Will Google's Gemini disrupt the AI space?

By Rishabh Raj

Dec 07, 2023

11:31 am

What's the story

Google has launched Gemini, its most advanced artificial intelligence (AI) model till now, aimed at rivaling OpenAI's GPT-4.

This powerful multimodal AI system can generate outputs in various formats, including images, video, and audio.

Available in three versions—Nano, Pro, and Ultra—Gemini is expected to revolutionize how consumers, developers and businesses work with AI.

Google claims that Gemini is much more powerful than GPT-4. Let's see how the two AI models stack up against each other.

Details

First, take a look at the three tiers of Gemini

The Ultra is "the largest and most capable model for highly complex tasks." The Pro is the "best model for scaling across a wide range of tasks" and Nano is for on-device tasks.

Gemini Ultra can understand and create high-quality code in Python, Java, C++, and Go.

Google claims, Gemini Ultra excels in several coding benchmarks, including HumanEval, industry-standard for evaluating performance on coding tasks and Natural2Code, internal dataset sourced from authors rather than the web.

Details

Gemini Ultra surpasses human experts in some parameters

According to Google, Gemini Ultra performed better in tasks like understanding images, audio, video, and math, outdoing current standards in 30 of the 32 widely-used academic benchmarks.

One standout benchmark where Google's Gemini led the pack was the MMLU (massive multitask language understanding).

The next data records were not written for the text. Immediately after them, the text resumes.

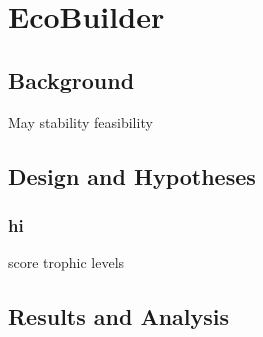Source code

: \chapter{EcoBuilder}

\section{Background}
May stability
feasibility

\section{Design and Hypotheses}
\subsection{hi}
score
trophic levels

\section{Results and Analysis}

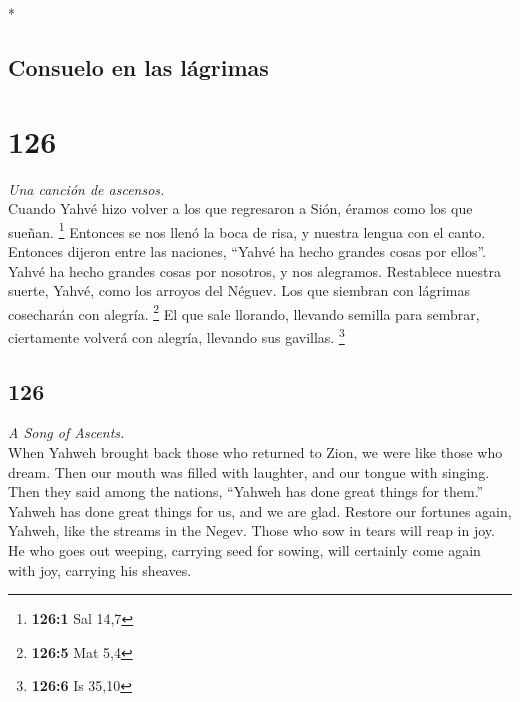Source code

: \begin{paracol}{2}
\begin{otherlanguage}{english}
\end{otherlanguage}

\switchcolumn[0]*

\hypertarget{consuelo-en-las-luxe1grimas}{%
\subsection{Consuelo en las
lágrimas}\label{consuelo-en-las-luxe1grimas}}

\hypertarget{section-250}{%
\section{126}\label{section-250}}

\emph{Una canción de ascensos.}\\
 Cuando Yahvé hizo volver a los que regresaron a Sión,
éramos como los que sueñan. \footnote{\textbf{126:1} Sal 14,7}
 Entonces se nos llenó la boca de risa, y nuestra lengua
con el canto. Entonces dijeron entre las naciones, ``Yahvé ha hecho
grandes cosas por ellos''.  Yahvé ha hecho grandes cosas
por nosotros, y nos alegramos.  Restablece nuestra suerte,
Yahvé, como los arroyos del Néguev.  Los que siembran con
lágrimas cosecharán con alegría. \footnote{\textbf{126:5} Mat 5,4}
 El que sale llorando, llevando semilla para sembrar,
ciertamente volverá con alegría, llevando sus gavillas. \footnote{\textbf{126:6}
  Is 35,10}

\switchcolumn
\begin{otherlanguage}{english}

\hypertarget{section-251}{%
\section{126}\label{section-251}}

\emph{A Song of Ascents.}\\
 When Yahweh brought back those who returned to Zion, we
were like those who dream.  Then our mouth was filled with
laughter, and our tongue with singing. Then they said among the nations,
``Yahweh has done great things for them.''  Yahweh has
done great things for us, and we are glad.  Restore our
fortunes again, Yahweh, like the streams in the Negev. 
Those who sow in tears will reap in joy.  He who goes out
weeping, carrying seed for sowing, will certainly come again with joy,
carrying his sheaves.


\end{otherlanguage}
\end{paracol}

It tackles 57 topics, testing knowledge and problem-solving across fields like math, physics, history, law, medicine, and ethics.

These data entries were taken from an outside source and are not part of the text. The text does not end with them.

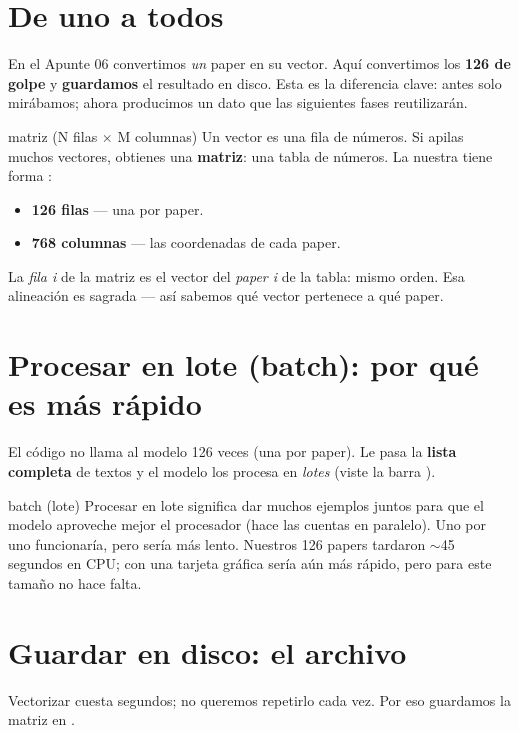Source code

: \documentclass[11pt,a4paper]{article}
\begin{document}
\section{De uno a todos}

En el Apunte 06 convertimos \emph{un} paper en su vector. Aquí convertimos los
\textbf{126 de golpe} y \textbf{guardamos} el resultado en disco. Esta es la diferencia
clave: antes solo mirábamos; ahora producimos un dato que las siguientes fases reutilizarán.

\begin{concepto}{matriz (N filas $\times$ M columnas)}
Un vector es una fila de números. Si apilas muchos vectores, obtienes una \textbf{matriz}:
una tabla de números. La nuestra tiene forma :
\begin{itemize}
  \item \textbf{126 filas} --- una por paper.
  \item \textbf{768 columnas} --- las coordenadas de cada paper.
\end{itemize}
La \emph{fila i} de la matriz es el vector del \emph{paper i} de la tabla: mismo orden. Esa
alineación es sagrada --- así sabemos qué vector pertenece a qué paper.
\end{concepto}

\section{Procesar en lote (batch): por qué es más rápido}

El código no llama al modelo 126 veces (una por paper). Le pasa la \textbf{lista completa}
de textos y el modelo los procesa en \emph{lotes} (viste la barra ).

\begin{concepto}{batch (lote)}
Procesar en lote significa dar muchos ejemplos juntos para que el modelo aproveche mejor el
procesador (hace las cuentas en paralelo). Uno por uno funcionaría, pero sería más lento.
Nuestros 126 papers tardaron $\sim$45 segundos en CPU; con una tarjeta gráfica sería aún
más rápido, pero para este tamaño no hace falta.
\end{concepto}

\section{Guardar en disco: el archivo }

Vectorizar cuesta segundos; no queremos repetirlo cada vez. Por eso guardamos la matriz en
.
\end{document}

Google says Gemini hit 90%, surpassing human experts, while GPT-4 scored 86.4% in the same test.

Insights

GPT-4 v/s Gemini Ultra: Text understanding capabilities

Gemini took the lead in Big-Bench Hard (multistep reasoning) and DROP (reading comprehension) benchmarks, scoring 83.6% and 82.4% respectively, while GPT-4 scored 83.1% and 80.9%.

It also excelled in basic arithmetic (GSM8K) with 94.4% and complex math (MATH) with 53.2%, surpassing GPT-4's scores of 92% and 52.9% in the same tests.

However, GPT-4 scored a whopping 95.3% score in HellaSwag (commonsense reasoning for everyday tasks), beating Gemini which scored only 87.8%.

Details

GPT-4 v/s Gemini Ultra: Image, video, and audio capabilities

In multimodal assessments, Gemini showcased superior image understanding, outscoring GPT-4 across all benchmarks.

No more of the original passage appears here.